5.63.100 Rent increases.

A landlord may not increase the rent or charge any nonrent charges except in accordance with this section:

(1) A landlord may not increase the rent of a tenant unless the landlord has provided the tenant with 120 days’ prior notice of a rent increase over three percent and 180 days’ prior notice of a rent increase over 10 percent and any increase in the amount of rent may not become effective prior to the completion of the term of the rental agreement. Tenants shall receive prior notice of increases of three percent or less pursuant to RCW 59.18.140, Reasonable obligations or restrictions – Tenant’s duty to conform – Landlord’s duty to provide written notice in increase of rent, as it exists or may be amended. If the rental agreement governs a subsidized tenancy where the amount of rent is based on the income of the tenant or circumstances specific to the subsidized household, the landlord shall provide a minimum of 30 days’ prior written notice of an increase in the amount of rent to each affected tenant.

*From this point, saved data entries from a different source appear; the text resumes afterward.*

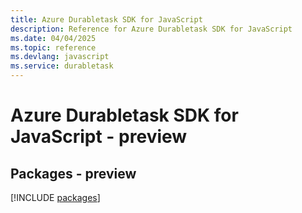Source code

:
 ```yaml
---
title: Azure Durabletask SDK for JavaScript
description: Reference for Azure Durabletask SDK for JavaScript
ms.date: 04/04/2025
ms.topic: reference
ms.devlang: javascript
ms.service: durabletask
---
```

# Azure Durabletask SDK for JavaScript - preview
## Packages - preview
[!INCLUDE [packages](durabletask-index.md)]
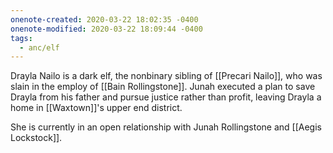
 ```yaml
---
onenote-created: 2020-03-22 18:02:35 -0400
onenote-modified: 2020-03-22 18:09:44 -0400
tags:
  - anc/elf
---
```


Drayla Nailo is a dark elf, the nonbinary sibling of [[Precari Nailo]], who was slain in the employ of [[Bain Rollingstone]]. Junah executed a plan to save Drayla from his father and pursue justice rather than profit, leaving Drayla a home in [[Waxtown]]'s upper end district.

She is currently in an open relationship with Junah Rollingstone and [[Aegis Lockstock]].
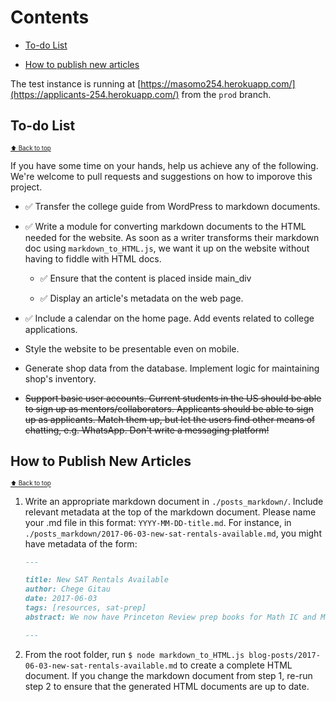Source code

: # Contents

* [To-do List](#kenyans-applying-to-us-universities-to-do-list)

* [How to publish new articles](#how-to-publish-new-articles)

The test instance is running at [https://masomo254.herokuapp.com/](https://applicants-254.herokuapp.com/) from the `prod` branch.

## To-do List

<sub><sup>[:arrow_up: Back to top](#contents)</sup></sub>

If you have some time on your hands, help us achieve any of the following. We're welcome to pull requests and suggestions on how to imporove this project.

* :white_check_mark: Transfer the college guide from WordPress to markdown documents.

* :white_check_mark: Write a module for converting markdown documents to the HTML needed for the website. As soon as a writer transforms their markdown doc using `markdown_to_HTML.js`, we want it up on the website without having to fiddle with HTML docs.

  * :white_check_mark: Ensure that the content is placed inside main_div

  * :white_check_mark: Display an article's metadata on the web page.

* :white_check_mark: Include a calendar on the home page. Add events related to college applications.

* Style the website to be presentable even on mobile.

* Generate shop data from the database. Implement logic for maintaining shop's inventory.

* ~~Support basic user accounts. Current students in the US should be able to sign up as mentors/collaborators. Applicants should be able to sign up as applicants. Match them up, but let the users find other means of chatting, e.g. WhatsApp. Don't write a messaging platform!~~

## How to Publish New Articles

<sub><sup>[:arrow_up: Back to top](#contents)</sup></sub>

1. Write an appropriate markdown document in `./posts_markdown/`. Include relevant metadata at the top of the markdown document. Please name your .md file in this format: `YYYY-MM-DD-title.md`. For instance, in `./posts_markdown/2017-06-03-new-sat-rentals-available.md`, you might have metadata of the form:

    ```markdown
    ---

    title: New SAT Rentals Available
    author: Chege Gitau
    date: 2017-06-03
    tags: [resources, sat-prep]
    abstract: We now have Princeton Review prep books for Math IC and Math IIC, and Barron's prep books for Biology E/M and Chemistry.

    ---
    ```

1. From the root folder, run `$ node markdown_to_HTML.js blog-posts/2017-06-03-new-sat-rentals-available.md` to create a complete HTML document. If you change the markdown document from step 1, re-run step 2 to ensure that the generated HTML documents are up to date.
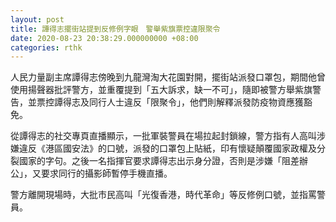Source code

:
 ```yaml
---
layout: post
title: 譚得志擺街站提到反修例字眼　警舉紫旗票控違限聚令
date: 2020-08-23 20:38:29.000000000 +08:00
categories: rthk
---
```


人民力量副主席譚得志傍晚到九龍灣淘大花園對開，擺街站派發口罩包，期間他曾使用揚聲器批評警方，並重覆提到「五大訴求，缺一不可」，隨即被警方舉紫旗警告，並票控譚得志及同行人士違反「限聚令」，他們則解釋派發防疫物資應獲豁免。

從譚得志的社交專頁直播顯示，一批軍裝警員在場拉起封鎖線，警方指有人高叫涉嫌違反《港區國安法》的口號，派發的口罩包上貼紙，印有懷疑顛覆國家政權及分裂國家的字句。之後一名指揮官要求譚得志出示身分證，否則是涉嫌「阻差辦公」，又要求同行的攝影師暫停手機直播。

警方離開現場時，大批市民高叫「光復香港，時代革命」等反修例口號，並指罵警員。
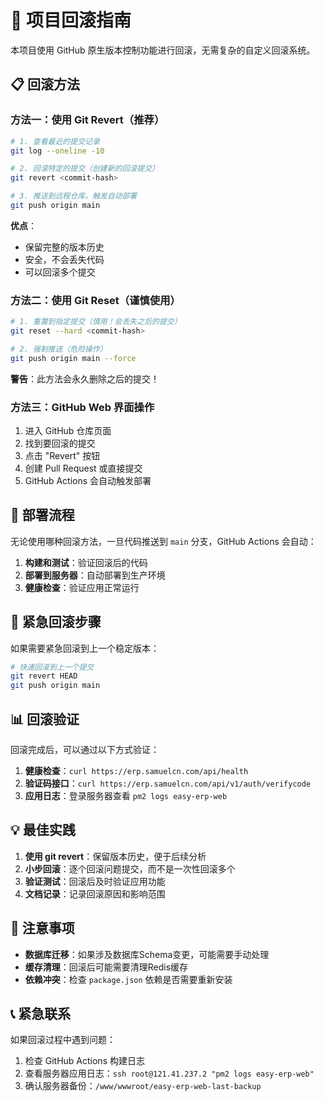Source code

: # 🔄 项目回滚指南

本项目使用 GitHub 原生版本控制功能进行回滚，无需复杂的自定义回滚系统。

## 📋 回滚方法

### 方法一：使用 Git Revert（推荐）

```bash
# 1. 查看最近的提交记录
git log --oneline -10

# 2. 回滚特定的提交（创建新的回滚提交）
git revert <commit-hash>

# 3. 推送到远程仓库，触发自动部署
git push origin main
```

**优点**：

- 保留完整的版本历史
- 安全，不会丢失代码
- 可以回滚多个提交

### 方法二：使用 Git Reset（谨慎使用）

```bash
# 1. 重置到指定提交（慎用！会丢失之后的提交）
git reset --hard <commit-hash>

# 2. 强制推送（危险操作）
git push origin main --force
```

**警告**：此方法会永久删除之后的提交！

### 方法三：GitHub Web 界面操作

1. 进入 GitHub 仓库页面
2. 找到要回滚的提交
3. 点击 "Revert" 按钮
4. 创建 Pull Request 或直接提交
5. GitHub Actions 会自动触发部署

## 🚀 部署流程

无论使用哪种回滚方法，一旦代码推送到 `main` 分支，GitHub Actions 会自动：

1. **构建和测试**：验证回滚后的代码
2. **部署到服务器**：自动部署到生产环境
3. **健康检查**：验证应用正常运行

## 🔧 紧急回滚步骤

如果需要紧急回滚到上一个稳定版本：

```bash
# 快速回滚到上一个提交
git revert HEAD
git push origin main
```

## 📊 回滚验证

回滚完成后，可以通过以下方式验证：

1. **健康检查**：`curl https://erp.samuelcn.com/api/health`
2. **验证码接口**：`curl https://erp.samuelcn.com/api/v1/auth/verifycode`
3. **应用日志**：登录服务器查看 `pm2 logs easy-erp-web`

## 💡 最佳实践

1. **使用 git revert**：保留版本历史，便于后续分析
2. **小步回滚**：逐个回滚问题提交，而不是一次性回滚多个
3. **验证测试**：回滚后及时验证应用功能
4. **文档记录**：记录回滚原因和影响范围

## 🚨 注意事项

- **数据库迁移**：如果涉及数据库Schema变更，可能需要手动处理
- **缓存清理**：回滚后可能需要清理Redis缓存
- **依赖冲突**：检查 `package.json` 依赖是否需要重新安装

## 📞 紧急联系

如果回滚过程中遇到问题：

1. 检查 GitHub Actions 构建日志
2. 查看服务器应用日志：`ssh root@121.41.237.2 "pm2 logs easy-erp-web"`
3. 确认服务器备份：`/www/wwwroot/easy-erp-web-last-backup`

(a) In the event of such an increase, the tenant may terminate the tenancy immediately upon surrendering the dwelling unit prior to the increase taking effect. The tenant shall only owe pro rata rent through the date upon which the premises are surrendered. Any notice increasing the current rent shall inform the tenant that they may terminate the tenancy at any time and owe pro rata rent through the date the tenant surrenders the dwelling unit.

(b) Any notice of a rent increase shall be served in accordance with RCW 59.12.040, Service of notice – Proof of service, as it exists or may be amended.

(2) A landlord shall not increase the rent to be charged to a tenant by any amount if the dwelling unit has defective conditions making the dwelling unit uninhabitable, if a request for repairs to make the dwelling unit habitable has not been completed, or is otherwise in violation of RCW 59.18.060, Landlord duties, as it exists or may be amended. If the tenant believes the dwelling unit has defective conditions making the unit uninhabitable or violates RCW 59.18.060, the tenant shall notify the landlord in writing as required by RCW 59.18.070, specifying the premises involved; the owner’s name, if known; and the defective condition before the effective date listed in the notice of rent increase. [Ord. 804 § 7, 2022]

5.63.110 Due date adjustments.

All rental agreements executed after the adoption of the ordinance codified in this chapter shall include a provision allowing tenants to adjust the due date of rent payments if the tenant has a regular primary source of income, monthly source of governmental assistance, or fixed income source (e.g., social security) that the tenant receives on a date of the month that is incongruent with paying rent on the date otherwise specified in the rental agreement. A landlord shall not refuse to rent to a prospective tenant or terminate a lease based on a request for a due date adjustment. [Ord. 804 § 8, 2022]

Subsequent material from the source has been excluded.